Abstract

Integrating heterogeneous biological-inspired strategies and mechanisms into one algorithm can avoid the shortcomings of single algorithm. This article proposes an integrated cuckoo search optimizer (ICSO) for single objective optimization problems, which incorporates the multiple strategies into the cuckoo search (CS) algorithm. The paper also considers the proposal of multi-objective versions of ICSO called MOICSO. The two algorithms presented in this paper are benchmarked by a set of benchmark functions.
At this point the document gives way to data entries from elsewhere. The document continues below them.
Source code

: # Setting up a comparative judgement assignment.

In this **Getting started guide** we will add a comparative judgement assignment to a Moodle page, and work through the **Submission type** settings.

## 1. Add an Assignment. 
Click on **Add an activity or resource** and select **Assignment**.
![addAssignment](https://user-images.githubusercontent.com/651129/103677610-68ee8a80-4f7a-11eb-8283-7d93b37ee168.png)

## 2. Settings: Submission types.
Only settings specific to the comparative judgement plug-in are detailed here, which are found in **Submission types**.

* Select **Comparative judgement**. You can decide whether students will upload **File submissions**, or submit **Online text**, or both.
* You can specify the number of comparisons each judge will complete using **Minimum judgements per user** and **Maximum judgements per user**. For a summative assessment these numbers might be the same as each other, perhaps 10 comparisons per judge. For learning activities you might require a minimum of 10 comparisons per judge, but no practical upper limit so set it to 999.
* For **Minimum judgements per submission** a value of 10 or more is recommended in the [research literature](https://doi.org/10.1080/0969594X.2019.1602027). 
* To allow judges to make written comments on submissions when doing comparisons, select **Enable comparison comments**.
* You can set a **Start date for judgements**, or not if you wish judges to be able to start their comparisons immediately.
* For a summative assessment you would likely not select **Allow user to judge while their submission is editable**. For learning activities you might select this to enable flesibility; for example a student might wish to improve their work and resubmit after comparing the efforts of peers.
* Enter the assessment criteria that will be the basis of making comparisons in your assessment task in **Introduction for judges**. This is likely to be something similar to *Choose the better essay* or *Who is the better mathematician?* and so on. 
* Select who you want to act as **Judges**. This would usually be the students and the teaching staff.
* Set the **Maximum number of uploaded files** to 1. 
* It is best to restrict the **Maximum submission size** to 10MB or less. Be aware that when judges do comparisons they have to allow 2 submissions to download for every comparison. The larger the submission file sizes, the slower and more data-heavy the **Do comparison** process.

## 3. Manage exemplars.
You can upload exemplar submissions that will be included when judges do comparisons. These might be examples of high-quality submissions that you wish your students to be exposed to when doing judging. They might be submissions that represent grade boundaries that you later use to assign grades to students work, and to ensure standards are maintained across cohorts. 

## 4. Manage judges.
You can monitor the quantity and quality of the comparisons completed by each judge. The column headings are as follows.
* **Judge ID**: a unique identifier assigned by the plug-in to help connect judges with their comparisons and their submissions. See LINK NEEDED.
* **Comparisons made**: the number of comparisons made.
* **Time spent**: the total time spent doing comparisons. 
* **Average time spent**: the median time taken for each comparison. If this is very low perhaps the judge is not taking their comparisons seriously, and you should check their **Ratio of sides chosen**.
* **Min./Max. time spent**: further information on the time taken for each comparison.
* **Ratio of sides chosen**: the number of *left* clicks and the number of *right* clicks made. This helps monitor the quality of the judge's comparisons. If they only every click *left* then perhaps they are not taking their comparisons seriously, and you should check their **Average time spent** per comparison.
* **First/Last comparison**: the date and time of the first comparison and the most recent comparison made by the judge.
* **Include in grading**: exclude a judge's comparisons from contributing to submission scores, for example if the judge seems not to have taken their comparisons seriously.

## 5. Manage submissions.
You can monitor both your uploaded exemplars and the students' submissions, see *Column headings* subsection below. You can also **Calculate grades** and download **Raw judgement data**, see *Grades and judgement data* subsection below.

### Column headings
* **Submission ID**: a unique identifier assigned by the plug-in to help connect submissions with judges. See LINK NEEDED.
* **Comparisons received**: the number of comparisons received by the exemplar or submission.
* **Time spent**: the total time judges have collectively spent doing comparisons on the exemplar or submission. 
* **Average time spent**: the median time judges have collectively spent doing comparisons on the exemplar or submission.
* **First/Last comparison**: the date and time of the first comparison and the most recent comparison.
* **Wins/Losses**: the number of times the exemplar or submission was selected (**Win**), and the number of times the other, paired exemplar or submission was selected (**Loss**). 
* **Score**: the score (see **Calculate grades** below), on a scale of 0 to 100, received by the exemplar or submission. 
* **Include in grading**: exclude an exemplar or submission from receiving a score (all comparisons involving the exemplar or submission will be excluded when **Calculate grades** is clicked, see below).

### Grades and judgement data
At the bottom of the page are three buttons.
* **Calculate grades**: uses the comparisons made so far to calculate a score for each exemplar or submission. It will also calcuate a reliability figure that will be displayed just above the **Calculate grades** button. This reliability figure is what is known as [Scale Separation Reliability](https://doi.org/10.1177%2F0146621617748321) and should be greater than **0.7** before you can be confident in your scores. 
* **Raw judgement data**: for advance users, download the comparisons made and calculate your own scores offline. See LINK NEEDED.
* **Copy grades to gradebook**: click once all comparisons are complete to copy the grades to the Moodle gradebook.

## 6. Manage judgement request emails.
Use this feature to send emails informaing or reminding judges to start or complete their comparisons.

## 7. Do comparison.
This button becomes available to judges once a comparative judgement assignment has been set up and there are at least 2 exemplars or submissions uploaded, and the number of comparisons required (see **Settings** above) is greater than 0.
The comprehensive analysis of the experimental results based on the considered test problems and comparisons with other recent methods illustrate the effectiveness of the proposed integrated mechanism of different search strategies and demonstrate the performance superiority of the proposed algorithm.

Highlights

  • Meta-heuristic algorithm provides a wide space for solving optimization problems from a new perspective

  • In order to solve all kinds of optimization problems, many novel meta-heuristics algorithms are developed, such as Ant Colony Optimization (ACO) (Dorigo & Gambardella, 1997), Simulated Annealing (SA) (Kirkpatrick, Gelatt & Vecchi, 1983), Genetic Algorithms (GA) (Holland, 1975), Taboo Search (TS) (Al-Sultan & Fedjki, 1997), Particle Swarm Optimization (PSO) (Kennedy & Eberhart, 1995), Artificial Bee Colony (ABC) (Karaboga & Basturk, 2007), Firefly Algorithm (FA) (Yang, 2010), Cuckoo Search (CS) (Yang, 2014), Pathfinder Algorithm (PFA) (Yapici & Cetinkaya, 2019), Dragonfly Algorithm (DA) (Mirjalili, 2016) and Water Cycle Algorithm (WCA) (Sadollah et al, 2015)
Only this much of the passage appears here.